Records contained in a dataset
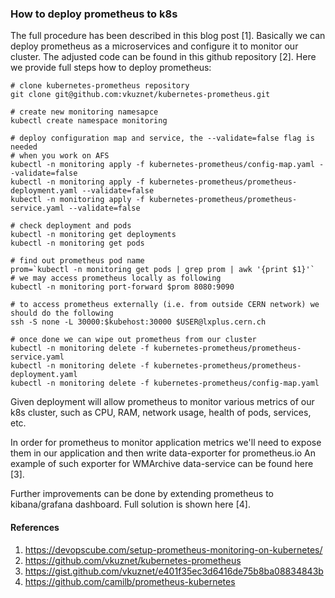 ### How to deploy prometheus to k8s
The full procedure has been described in this blog post [1].
Basically we can deploy prometheus as a microservices and
configure it to monitor our cluster. The adjusted code
can be found in this github repository [2]. Here we provide full steps
how to deploy prometheus:
```
# clone kubernetes-prometheus repository
git clone git@github.com:vkuznet/kubernetes-prometheus.git

# create new monitoring namesapce
kubectl create namespace monitoring

# deploy configuration map and service, the --validate=false flag is needed
# when you work on AFS
kubectl -n monitoring apply -f kubernetes-prometheus/config-map.yaml --validate=false
kubectl -n monitoring apply -f kubernetes-prometheus/prometheus-deployment.yaml --validate=false
kubectl -n monitoring apply -f kubernetes-prometheus/prometheus-service.yaml --validate=false

# check deployment and pods
kubectl -n monitoring get deployments
kubectl -n monitoring get pods

# find out prometheus pod name
prom=`kubectl -n monitoring get pods | grep prom | awk '{print $1}'`
# we may access prometheus locally as following
kubectl -n monitoring port-forward $prom 8080:9090

# to access prometheus externally (i.e. from outside CERN network) we should do the following
ssh -S none -L 30000:$kubehost:30000 $USER@lxplus.cern.ch

# once done we can wipe out prometheus from our cluster
kubectl -n monitoring delete -f kubernetes-prometheus/prometheus-service.yaml
kubectl -n monitoring delete -f kubernetes-prometheus/prometheus-deployment.yaml
kubectl -n monitoring delete -f kubernetes-prometheus/config-map.yaml
```

Given deployment will allow prometheus to monitor various metrics of our k8s
cluster, such as CPU, RAM, network usage, health of pods, services, etc.

In order for prometheus to monitor application metrics we'll need to expose
them in our application and then write data-exporter for prometheus.io
An example of such exporter for WMArchive data-service can be found here [3].

Further improvements can be done by extending prometheus to
kibana/grafana dashboard. Full solution is shown here [4].

#### References
1. https://devopscube.com/setup-prometheus-monitoring-on-kubernetes/
2. https://github.com/vkuznet/kubernetes-prometheus
3. https://gist.github.com/vkuznet/e401f35ec3d6416de75b8ba08834843b
4. https://github.com/camilb/prometheus-kubernetes
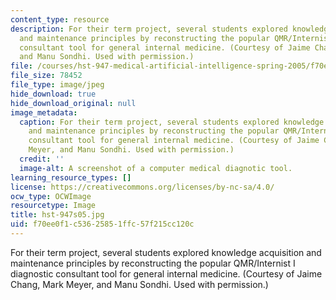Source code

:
 ```yaml
---
content_type: resource
description: For their term project, several students explored knowledge acquisition
  and maintenance principles by reconstructing the popular QMR/Internist I diagnostic
  consultant tool for general internal medicine. (Courtesy of Jaime Chang, Mark Meyer,
  and Manu Sondhi. Used with permission.)
file: /courses/hst-947-medical-artificial-intelligence-spring-2005/f70ee0f1c53625851ffc57f215cc120c_hst-947s05.jpg
file_size: 78452
file_type: image/jpeg
hide_download: true
hide_download_original: null
image_metadata:
  caption: For their term project, several students explored knowledge acquisition
    and maintenance principles by reconstructing the popular QMR/Internist I diagnostic
    consultant tool for general internal medicine. (Courtesy of Jaime Chang, Mark
    Meyer, and Manu Sondhi. Used with permission.)
  credit: ''
  image-alt: A screenshot of a computer medical diagnotic tool.
learning_resource_types: []
license: https://creativecommons.org/licenses/by-nc-sa/4.0/
ocw_type: OCWImage
resourcetype: Image
title: hst-947s05.jpg
uid: f70ee0f1-c536-2585-1ffc-57f215cc120c
---
```

For their term project, several students explored knowledge acquisition and maintenance principles by reconstructing the popular QMR/Internist I diagnostic consultant tool for general internal medicine. (Courtesy of Jaime Chang, Mark Meyer, and Manu Sondhi. Used with permission.)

# Assignment:
Would you filter the records and copy each line that contains the word "internal"?

# Completed task:
  consultant tool for general internal medicine. (Courtesy of Jaime Chang, Mark Meyer,
    consultant tool for general internal medicine. (Courtesy of Jaime Chang, Mark
For their term project, several students explored knowledge acquisition and maintenance principles by reconstructing the popular QMR/Internist I diagnostic consultant tool for general internal medicine. (Courtesy of Jaime Chang, Mark Meyer, and Manu Sondhi. Used with permission.)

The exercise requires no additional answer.